No comércio varejista ampliado, que inclui veículos e materiais de construção, a retração em junho foi de 2,3%. O segmento de veículos, motos, partes e peças registrou queda de 4,1%, enquanto o de material de construção recuou 1%.

De acordo com Isabela Tavares, analista da Tendências Consultoria, os segmentos mais sensíveis ao crédito, como veículos, materiais de construção e outros bens duráveis, já sentem os efeitos do custo de captação pela Taxa Selic e pelo maior risco de inadimplência.

O cenário não é animador para o segundo semestre, que deve emitir sinais mistos. O mês de julho deve apresentar desempenho positivo em função do corte do ICMS, o que deve fazer com que a venda de combustíveis e lubrificantes puxe a alta do varejo no mês.

O desempenho pode ser melhor no segundo semestre, quando a PEC Eleitoral — que amplia o valor do Auxílio Brasil a R$600 e prevê voucher para caminhoneiros e vale-gás até dezembro — deve estimular o consumo no período e ajudar a segurar um PIB positivo às vésperas da eleição.

Mas o efeito dessa medida criada pelo governo não reverte a expectativa de uma economia mais fraca no fim do ano, diz Rodolfo Margato, economista da XP. Após a aprovação da PEC Eleitoral, a XP passou a projetar alta de 0,3% do PIB no terceiro trimestre ante estabilidade:

— Vemos um impacto do aperto da política monetária mais forte a partir da segunda metade do ano. Tem um impulso de renda que age de forma contrária, mas não é suficiente para reverter o processo de arrefecimento da economia, só suavizar.

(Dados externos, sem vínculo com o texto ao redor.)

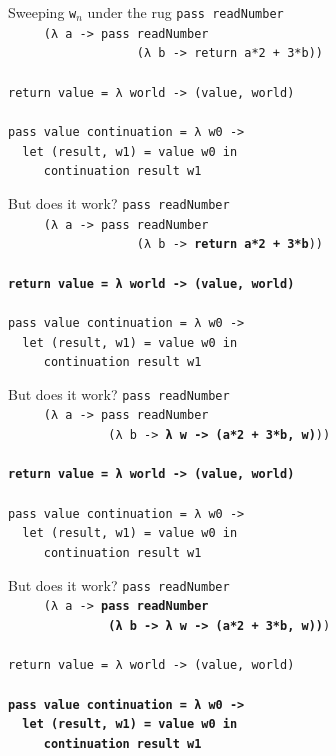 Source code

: \documentclass{beamer}
\begin{document}
\begin{frame}{Sweeping \texttt{w$_n$} under the rug}
  \texttt{pass readNumber \\
    \ \ \ \ \ (λ a \pause -> pass readNumber \\
    \ \ \ \ \ \ \ \ \ \ \ \ \ \ \ \ \ \ (λ b \pause -> return a*2 + 3*b)) \\
    \ \\ \pause
    return value = λ world -> (value, world) \\ \pause
    \ \\
    pass value continuation = λ w0 -> \\
    \ \ let (result, w1) = value w0 in \\
    \ \ \ \ \ continuation result w1
  }
\end{frame}


\begin{frame}{But does it work?}
  \texttt{pass readNumber\\
    \ \ \ \ \ (λ a -> pass readNumber\\
    \ \ \ \ \ \ \ \ \ \ \ \ \ \ \ \ \ \ (λ b -> \textbf{return a*2 + 3*b}))\\
    \ \\
    \textbf{return value = λ world -> (value, world)} \\
    \ \\
    pass value continuation = λ w0 -> \\
    \ \ let (result, w1) = value w0 in \\
    \ \ \ \ \ continuation result w1
  }
\end{frame}

\begin{frame}{But does it work?}
  \texttt{pass readNumber\\
    \ \ \ \ \ (λ a -> pass readNumber\\
    \ \ \ \ \ \ \ \ \ \ \ \ \ \ (λ b -> \textbf{λ w -> (a*2 + 3*b, w)}))\\
    \ \\
    \textbf{return value = λ world -> (value, world)} \\
    \ \\
    pass value continuation = λ w0 -> \\
    \ \ let (result, w1) = value w0 in \\
    \ \ \ \ \ continuation result w1
  }
\end{frame}

\begin{frame}{But does it work?}
  \texttt{pass readNumber\\
    \ \ \ \ \ (λ a -> \textbf{pass readNumber\\
      \ \ \ \ \ \ \ \ \ \ \ \ \ \ (λ b -> λ w -> (a*2 + 3*b, w))})\\
    \ \\
    return value = λ world -> (value, world) \\
    \ \\
    \textbf{pass value continuation = λ w0 -> \\
      \ \ let (result, w1) = value w0 in \\
      \ \ \ \ \ continuation result w1}
  }
\end{frame}
\end{document}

O Índice de Confiança do Comércio (Icom) do FGV Ibre recuou 2,8 pontos em julho, ao passar de 97,9 para 95,1 pontos. “Inflação e juros em patamares elevados e os baixos níveis de confiança do consumidor devem segurar uma retomada mais consistente do setor”, avalia Rodolpho Tobler, economista do FGV Ibre.

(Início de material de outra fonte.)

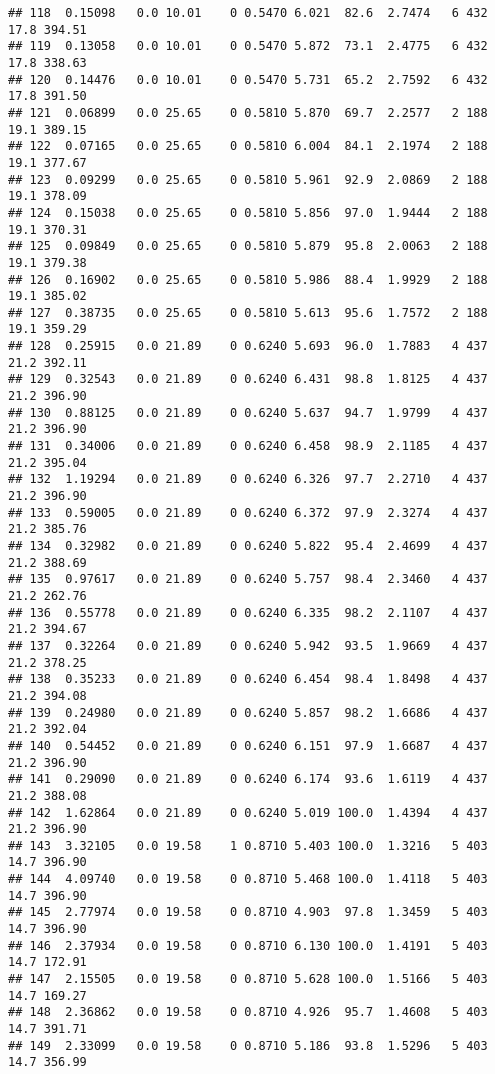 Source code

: \documentclass[
]{article}
\begin{document}
\begin{verbatim}
## 118  0.15098   0.0 10.01    0 0.5470 6.021  82.6  2.7474   6 432    17.8 394.51
## 119  0.13058   0.0 10.01    0 0.5470 5.872  73.1  2.4775   6 432    17.8 338.63
## 120  0.14476   0.0 10.01    0 0.5470 5.731  65.2  2.7592   6 432    17.8 391.50
## 121  0.06899   0.0 25.65    0 0.5810 5.870  69.7  2.2577   2 188    19.1 389.15
## 122  0.07165   0.0 25.65    0 0.5810 6.004  84.1  2.1974   2 188    19.1 377.67
## 123  0.09299   0.0 25.65    0 0.5810 5.961  92.9  2.0869   2 188    19.1 378.09
## 124  0.15038   0.0 25.65    0 0.5810 5.856  97.0  1.9444   2 188    19.1 370.31
## 125  0.09849   0.0 25.65    0 0.5810 5.879  95.8  2.0063   2 188    19.1 379.38
## 126  0.16902   0.0 25.65    0 0.5810 5.986  88.4  1.9929   2 188    19.1 385.02
## 127  0.38735   0.0 25.65    0 0.5810 5.613  95.6  1.7572   2 188    19.1 359.29
## 128  0.25915   0.0 21.89    0 0.6240 5.693  96.0  1.7883   4 437    21.2 392.11
## 129  0.32543   0.0 21.89    0 0.6240 6.431  98.8  1.8125   4 437    21.2 396.90
## 130  0.88125   0.0 21.89    0 0.6240 5.637  94.7  1.9799   4 437    21.2 396.90
## 131  0.34006   0.0 21.89    0 0.6240 6.458  98.9  2.1185   4 437    21.2 395.04
## 132  1.19294   0.0 21.89    0 0.6240 6.326  97.7  2.2710   4 437    21.2 396.90
## 133  0.59005   0.0 21.89    0 0.6240 6.372  97.9  2.3274   4 437    21.2 385.76
## 134  0.32982   0.0 21.89    0 0.6240 5.822  95.4  2.4699   4 437    21.2 388.69
## 135  0.97617   0.0 21.89    0 0.6240 5.757  98.4  2.3460   4 437    21.2 262.76
## 136  0.55778   0.0 21.89    0 0.6240 6.335  98.2  2.1107   4 437    21.2 394.67
## 137  0.32264   0.0 21.89    0 0.6240 5.942  93.5  1.9669   4 437    21.2 378.25
## 138  0.35233   0.0 21.89    0 0.6240 6.454  98.4  1.8498   4 437    21.2 394.08
## 139  0.24980   0.0 21.89    0 0.6240 5.857  98.2  1.6686   4 437    21.2 392.04
## 140  0.54452   0.0 21.89    0 0.6240 6.151  97.9  1.6687   4 437    21.2 396.90
## 141  0.29090   0.0 21.89    0 0.6240 6.174  93.6  1.6119   4 437    21.2 388.08
## 142  1.62864   0.0 21.89    0 0.6240 5.019 100.0  1.4394   4 437    21.2 396.90
## 143  3.32105   0.0 19.58    1 0.8710 5.403 100.0  1.3216   5 403    14.7 396.90
## 144  4.09740   0.0 19.58    0 0.8710 5.468 100.0  1.4118   5 403    14.7 396.90
## 145  2.77974   0.0 19.58    0 0.8710 4.903  97.8  1.3459   5 403    14.7 396.90
## 146  2.37934   0.0 19.58    0 0.8710 6.130 100.0  1.4191   5 403    14.7 172.91
## 147  2.15505   0.0 19.58    0 0.8710 5.628 100.0  1.5166   5 403    14.7 169.27
## 148  2.36862   0.0 19.58    0 0.8710 4.926  95.7  1.4608   5 403    14.7 391.71
## 149  2.33099   0.0 19.58    0 0.8710 5.186  93.8  1.5296   5 403    14.7 356.99

\end{verbatim}
\end{document}
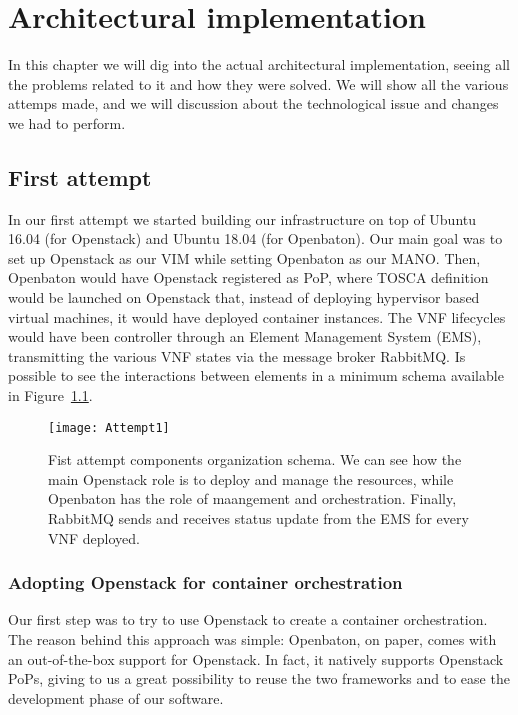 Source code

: \chapter{Architectural implementation}
\label{chap:archimpl}
 
In this chapter we will dig into the actual architectural implementation, seeing
all the problems related to it and how they were solved. We will show all the
various attemps made, and we will discussion about the technological issue and
changes we had to perform.

\section{First attempt}

In our first attempt we started building our infrastructure on top of Ubuntu
16.04 (for Openstack) and Ubuntu 18.04 (for Openbaton). Our main goal was to set
up Openstack as our VIM while setting Openbaton as our MANO. Then, Openbaton
would have Openstack registered as PoP, where TOSCA definition would be launched
on Openstack that, instead of deploying hypervisor based virtual machines, it
would have deployed container instances. The VNF lifecycles would have been
controller through an Element Management System (EMS), transmitting the various
VNF states via the message broker RabbitMQ. Is possible to see the interactions
between elements in a minimum schema available in
Figure~\ref{chap:archimpl:sec:fistattempt:img:schema1}.

\begin{figure}[t]
  \centering
  \texttt{[image: Attempt1]}
  \caption[Fist attempt components organization schema]{Fist attempt components
    organization schema. We can see how the main Openstack role is to deploy and
    manage the resources, while Openbaton has the role of maangement and
    orchestration. Finally, RabbitMQ sends and receives status update from the
    EMS for every VNF deployed.}
  \label{chap:archimpl:sec:fistattempt:img:schema1}
\end{figure}

\subsection{Adopting Openstack for container orchestration}

Our first step was to try to use Openstack to create a container orchestration. 
The reason behind this approach was simple: Openbaton, on paper, comes with an 
out-of-the-box support for Openstack. In fact, it natively supports Openstack 
PoPs, giving to us a great possibility to reuse the two frameworks and to ease 
the development phase of our software.
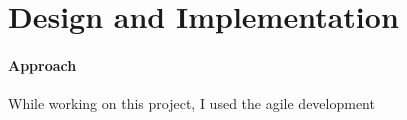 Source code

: \chapter{Design and Implementation}
\subsubsection{Approach}

While working on this project, I used the agile development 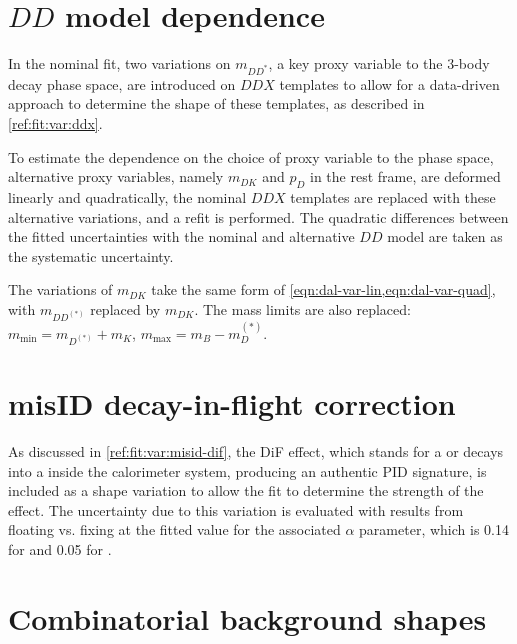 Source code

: 

\section{$DD$ model dependence}
\label{sys-model-ddx}

In the nominal fit, two variations on $m_{DD^{*}}$,
a key proxy variable to the 3-body decay phase space,
are introduced on $DDX$ templates to allow for a data-driven approach to
determine the shape of these templates, as described in
\cref{ref:fit:var:ddx}.

To estimate the dependence on the choice of proxy variable to the phase space,
alternative proxy variables, namely $m_{DK}$ and $p_D$ in the \B rest frame,
are deformed linearly and quadratically,
the nominal $DDX$ templates are replaced with these alternative variations,
and a refit is performed.
The quadratic differences between the fitted uncertainties with the nominal and
alternative $DD$ model are taken as the systematic uncertainty.

The variations of $m_{DK}$ take the same form of
\cref{eqn:dal-var-lin,eqn:dal-var-quad}, with $m_{DD^{(*)}}$ replaced by
$m_{DK}$.
The mass limits are also replaced:
$m_\text{min} = m_{D^{(*)}} + m_K$, $m_\text{max} = m_B - m_D^{(*)}$.


\section{\muon misID decay-in-flight correction}
\label{sys-model-dif}

As discussed in \cref{ref:fit:var:misid-dif},
the DiF effect,
which stands for a \kaon or \pion decays into a \muon inside the calorimeter
system, producing an authentic \muon PID signature,
is included as a shape variation to allow the fit to determine
the strength of the effect.
The uncertainty due to this variation is evaluated with results
from floating vs. fixing at the fitted value for the associated $\alpha$
parameter,
which is 0.14 for \RD and 0.05 for \RDst.



\section{Combinatorial background shapes}
\label{sys-model-comb}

Efeito restrito do auxílio

A CNC estima que, dos R$ 41,2 bilhões injetados na economia com a PEC Eleitoral, R$ 34 bilhões têm potencial para fomentar o consumo entre agosto e dezembro. Enquanto a maior parte deve estimular o setor de serviços, somente R $16,3 bilhões vão para o varejo, oques ignifica 1,1% do total do faturamento esperado para o setor no período.

Bentes avalia que os recursos ajudam no curto prazo, mas “não vai ser via Auxílio Brasil e via voucher caminhoneiro que as vendas do comércio vão bombar ”. E ainda cria um problema para 2023:

— Se a gente está num ambiente de inflação alta como esse, cujo índice segue acima de 10% no acumulado em 12 meses, colocar recursos na praça nesse cenário tende a fazer com que o Banco Central tenha que deixar a taxa de juros alta por muito tempo. E isso pode criar um efeito reverso: o ganho que você tem no curto prazo pode ser anulado.

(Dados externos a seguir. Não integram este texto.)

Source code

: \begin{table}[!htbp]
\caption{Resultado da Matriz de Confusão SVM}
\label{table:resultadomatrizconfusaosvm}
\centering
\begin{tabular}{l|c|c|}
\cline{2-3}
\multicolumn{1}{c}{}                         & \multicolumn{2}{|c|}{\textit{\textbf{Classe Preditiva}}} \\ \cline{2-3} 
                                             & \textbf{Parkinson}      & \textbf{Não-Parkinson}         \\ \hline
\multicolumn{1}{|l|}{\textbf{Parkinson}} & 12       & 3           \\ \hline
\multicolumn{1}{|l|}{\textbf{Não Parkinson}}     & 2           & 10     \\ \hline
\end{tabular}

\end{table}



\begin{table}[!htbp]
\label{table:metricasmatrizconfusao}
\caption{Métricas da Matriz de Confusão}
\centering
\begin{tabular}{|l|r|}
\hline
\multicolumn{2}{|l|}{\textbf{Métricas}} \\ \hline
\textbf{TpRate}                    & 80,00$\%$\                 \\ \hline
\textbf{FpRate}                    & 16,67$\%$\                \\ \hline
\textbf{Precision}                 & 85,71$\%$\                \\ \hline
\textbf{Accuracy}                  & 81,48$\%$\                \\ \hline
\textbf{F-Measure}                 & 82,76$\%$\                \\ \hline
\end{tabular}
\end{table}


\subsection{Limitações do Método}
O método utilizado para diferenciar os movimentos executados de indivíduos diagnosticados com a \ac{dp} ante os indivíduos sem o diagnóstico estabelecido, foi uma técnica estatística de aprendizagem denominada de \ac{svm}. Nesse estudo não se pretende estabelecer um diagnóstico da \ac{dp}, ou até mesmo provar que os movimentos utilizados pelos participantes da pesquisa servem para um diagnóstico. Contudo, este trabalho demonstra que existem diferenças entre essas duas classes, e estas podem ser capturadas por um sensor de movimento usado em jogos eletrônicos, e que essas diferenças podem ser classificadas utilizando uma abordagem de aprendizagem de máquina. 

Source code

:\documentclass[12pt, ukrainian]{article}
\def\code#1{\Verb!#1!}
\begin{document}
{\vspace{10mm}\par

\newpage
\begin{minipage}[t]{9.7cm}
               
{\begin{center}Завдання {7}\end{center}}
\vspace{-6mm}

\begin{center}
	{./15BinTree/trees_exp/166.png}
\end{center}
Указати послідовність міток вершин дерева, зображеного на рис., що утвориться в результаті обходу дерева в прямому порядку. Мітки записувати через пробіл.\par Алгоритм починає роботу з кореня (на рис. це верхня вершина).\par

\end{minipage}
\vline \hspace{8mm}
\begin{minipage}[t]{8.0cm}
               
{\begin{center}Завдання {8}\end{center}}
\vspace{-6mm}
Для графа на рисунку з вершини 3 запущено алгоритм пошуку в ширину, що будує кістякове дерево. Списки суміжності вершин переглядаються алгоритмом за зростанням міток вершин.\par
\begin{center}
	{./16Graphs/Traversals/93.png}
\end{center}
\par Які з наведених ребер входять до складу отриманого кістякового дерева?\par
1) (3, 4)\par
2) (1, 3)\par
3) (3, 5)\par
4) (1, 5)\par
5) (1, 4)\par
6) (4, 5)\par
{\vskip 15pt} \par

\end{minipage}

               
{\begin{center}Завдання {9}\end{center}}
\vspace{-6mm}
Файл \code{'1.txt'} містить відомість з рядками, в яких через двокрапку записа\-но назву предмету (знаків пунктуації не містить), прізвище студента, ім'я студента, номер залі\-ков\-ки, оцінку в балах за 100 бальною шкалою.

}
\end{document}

A CNC reduziu a projeção de crescimento para o varejo este ano de 2% para 1,7% em razão da pressão prolongada dos preços. A consultoria Tendências prevê alta de 1,7% este ano e de 1,1% em 2023, considerando o endividamento em patamar elevado em um quadro de inflação e juros altos.

— 2023 é um ano em que as incertezas e todo o cenário de política monetária devem impactar bem o ritmo de crescimento da atividade — afirma Isabela, da Tendências.